The Treasury Department will use the FSLIC Resolution Fund to pay damages in any of the pending regulatory goodwill cases.

The disclosure was included in the Federal Deposit Insurance Corp.'s midyear earnings report and confirmed Tuesday by a Treasury official. The FDIC said the fund has already spent $104 million settling four cases.

The FSLIC Resolution Fund was created in 1989 to execute the thrift industry bailout. Administered by the FDIC, the fund has about $2.7 billion in cash and appropriated funds available to pay goodwill-related damage claims.

The goodwill litigation stems from the government's decision to let thrifts count goodwill as capital if they acquired ailing peers. Congress voided those deals in 1989, causing scores of thrifts to fail and generating more than 100 breach-of-contract suits. The Supreme Court in 1996 said the government was liable, and a judge is expected to make the first damages award early next year.
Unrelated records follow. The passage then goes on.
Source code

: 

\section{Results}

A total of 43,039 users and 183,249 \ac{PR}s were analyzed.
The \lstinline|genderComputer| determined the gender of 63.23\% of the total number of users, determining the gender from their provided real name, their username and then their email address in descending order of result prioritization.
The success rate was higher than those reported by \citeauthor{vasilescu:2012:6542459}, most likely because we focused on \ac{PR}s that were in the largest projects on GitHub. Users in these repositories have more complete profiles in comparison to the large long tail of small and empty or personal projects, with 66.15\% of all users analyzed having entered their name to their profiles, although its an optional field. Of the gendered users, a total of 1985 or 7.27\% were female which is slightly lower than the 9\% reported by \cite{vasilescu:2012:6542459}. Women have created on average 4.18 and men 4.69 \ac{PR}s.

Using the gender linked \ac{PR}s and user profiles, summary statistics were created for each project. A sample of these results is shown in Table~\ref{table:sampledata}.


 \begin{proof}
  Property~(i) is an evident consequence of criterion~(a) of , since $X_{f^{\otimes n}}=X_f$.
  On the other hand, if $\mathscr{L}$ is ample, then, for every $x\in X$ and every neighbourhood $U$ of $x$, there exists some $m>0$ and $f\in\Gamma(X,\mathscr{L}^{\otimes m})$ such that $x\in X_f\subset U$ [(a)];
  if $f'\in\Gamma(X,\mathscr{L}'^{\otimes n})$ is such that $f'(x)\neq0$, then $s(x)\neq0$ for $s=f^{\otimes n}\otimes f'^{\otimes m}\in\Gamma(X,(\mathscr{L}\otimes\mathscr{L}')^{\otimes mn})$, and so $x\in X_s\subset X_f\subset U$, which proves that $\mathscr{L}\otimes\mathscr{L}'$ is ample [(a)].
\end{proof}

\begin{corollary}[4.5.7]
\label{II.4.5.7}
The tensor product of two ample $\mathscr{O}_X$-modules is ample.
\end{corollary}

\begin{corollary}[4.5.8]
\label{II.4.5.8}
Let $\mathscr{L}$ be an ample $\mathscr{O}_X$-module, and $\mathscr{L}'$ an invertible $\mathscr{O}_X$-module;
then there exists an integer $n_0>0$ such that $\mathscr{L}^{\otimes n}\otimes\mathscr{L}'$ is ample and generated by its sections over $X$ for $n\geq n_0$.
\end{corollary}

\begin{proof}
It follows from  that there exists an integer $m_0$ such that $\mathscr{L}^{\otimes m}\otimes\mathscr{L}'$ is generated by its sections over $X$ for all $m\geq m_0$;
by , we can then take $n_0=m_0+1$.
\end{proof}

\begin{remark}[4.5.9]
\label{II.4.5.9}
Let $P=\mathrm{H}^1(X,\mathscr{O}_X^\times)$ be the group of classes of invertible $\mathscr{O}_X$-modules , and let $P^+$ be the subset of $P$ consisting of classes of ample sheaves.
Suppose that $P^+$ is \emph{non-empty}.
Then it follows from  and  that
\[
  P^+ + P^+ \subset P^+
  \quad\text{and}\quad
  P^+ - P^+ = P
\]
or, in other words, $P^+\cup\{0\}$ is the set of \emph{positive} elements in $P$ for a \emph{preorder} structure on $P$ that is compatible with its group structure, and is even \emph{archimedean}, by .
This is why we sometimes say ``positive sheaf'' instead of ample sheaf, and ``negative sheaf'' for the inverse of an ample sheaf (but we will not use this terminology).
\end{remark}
A Treasury official said the Justice Department's office of legal counsel, which provides legal opinions to government agencies, ruled last month that the FSLIC fund is responsible for any judgments. The Treasury informed the FDIC of the ruling in late July, the official said.

In its earnings report, the FDIC warned that the FSLIC fund would go broke if forced to pay all goodwill judgments, which could exceed $20 billion. "Congress may need to appropriate additional funds," the FDIC said.

Lawyers involved in goodwill litigation were split on the significance of the decision. Rosemary Stewart, a partner in the Washington office of the Spriggs & Hollingsworth law firm, said claims should be paid from the Justice Department-administered judgment fund. "If any other fund is the source of your payment, there is no guarantee that you will get your money," she said.

But Charles J. Cooper, a partner at the Washington law firm Cooper, Carvin & Rosenthal, said he expects the government to make good on any judgment, no matter where the funds come from.

James Chessen, chief economist at the American Bankers Association, said he is concerned that someday policymakers will want to tap the deposit insurance funds' $38.5 billion in reserves.